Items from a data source
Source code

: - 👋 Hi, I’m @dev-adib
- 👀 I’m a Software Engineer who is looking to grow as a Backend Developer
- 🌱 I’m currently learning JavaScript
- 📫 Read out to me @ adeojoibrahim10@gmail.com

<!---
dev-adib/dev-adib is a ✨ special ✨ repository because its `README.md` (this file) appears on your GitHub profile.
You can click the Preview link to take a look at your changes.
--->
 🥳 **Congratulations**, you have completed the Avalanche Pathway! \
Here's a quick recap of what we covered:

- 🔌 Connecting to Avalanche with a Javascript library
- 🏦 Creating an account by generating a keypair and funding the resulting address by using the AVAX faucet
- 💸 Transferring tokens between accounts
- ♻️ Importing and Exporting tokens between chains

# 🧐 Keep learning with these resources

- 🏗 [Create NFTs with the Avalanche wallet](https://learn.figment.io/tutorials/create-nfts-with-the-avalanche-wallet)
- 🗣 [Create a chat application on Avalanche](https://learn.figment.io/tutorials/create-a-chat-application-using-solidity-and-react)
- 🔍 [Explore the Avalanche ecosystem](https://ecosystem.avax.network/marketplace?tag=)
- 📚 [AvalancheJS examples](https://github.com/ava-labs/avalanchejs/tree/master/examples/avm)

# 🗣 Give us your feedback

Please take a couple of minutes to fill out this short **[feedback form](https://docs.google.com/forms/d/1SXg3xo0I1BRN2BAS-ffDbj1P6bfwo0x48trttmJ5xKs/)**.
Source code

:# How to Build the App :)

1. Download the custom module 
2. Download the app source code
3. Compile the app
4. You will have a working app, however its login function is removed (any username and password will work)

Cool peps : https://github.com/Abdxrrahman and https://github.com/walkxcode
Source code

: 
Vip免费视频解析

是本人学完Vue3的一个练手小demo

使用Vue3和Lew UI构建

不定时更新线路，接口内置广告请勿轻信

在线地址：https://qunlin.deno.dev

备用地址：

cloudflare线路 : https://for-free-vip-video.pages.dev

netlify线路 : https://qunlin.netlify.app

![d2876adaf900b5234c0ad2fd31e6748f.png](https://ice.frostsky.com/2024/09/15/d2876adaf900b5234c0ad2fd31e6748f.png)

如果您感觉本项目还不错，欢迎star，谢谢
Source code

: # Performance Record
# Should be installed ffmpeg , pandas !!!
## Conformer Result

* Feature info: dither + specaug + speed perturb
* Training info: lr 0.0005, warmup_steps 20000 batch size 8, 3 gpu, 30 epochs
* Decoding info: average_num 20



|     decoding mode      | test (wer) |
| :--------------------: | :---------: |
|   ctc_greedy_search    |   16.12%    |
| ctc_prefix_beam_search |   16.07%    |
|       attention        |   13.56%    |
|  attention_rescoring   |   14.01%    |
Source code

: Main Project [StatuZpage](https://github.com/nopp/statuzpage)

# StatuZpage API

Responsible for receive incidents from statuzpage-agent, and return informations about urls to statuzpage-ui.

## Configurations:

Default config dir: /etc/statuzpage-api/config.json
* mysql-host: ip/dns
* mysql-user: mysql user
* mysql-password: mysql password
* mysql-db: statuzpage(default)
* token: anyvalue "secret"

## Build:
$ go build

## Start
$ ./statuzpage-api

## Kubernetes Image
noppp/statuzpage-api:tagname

> What the task requires:
Pick out and copy the lines of the entries that hold the string "Create".

> Output of the exercise:
- 🏗 [Create NFTs with the Avalanche wallet](https://learn.figment.io/tutorials/create-nfts-with-the-avalanche-wallet)
- 🗣 [Create a chat application on Avalanche](https://learn.figment.io/tutorials/create-a-chat-application-using-solidity-and-react)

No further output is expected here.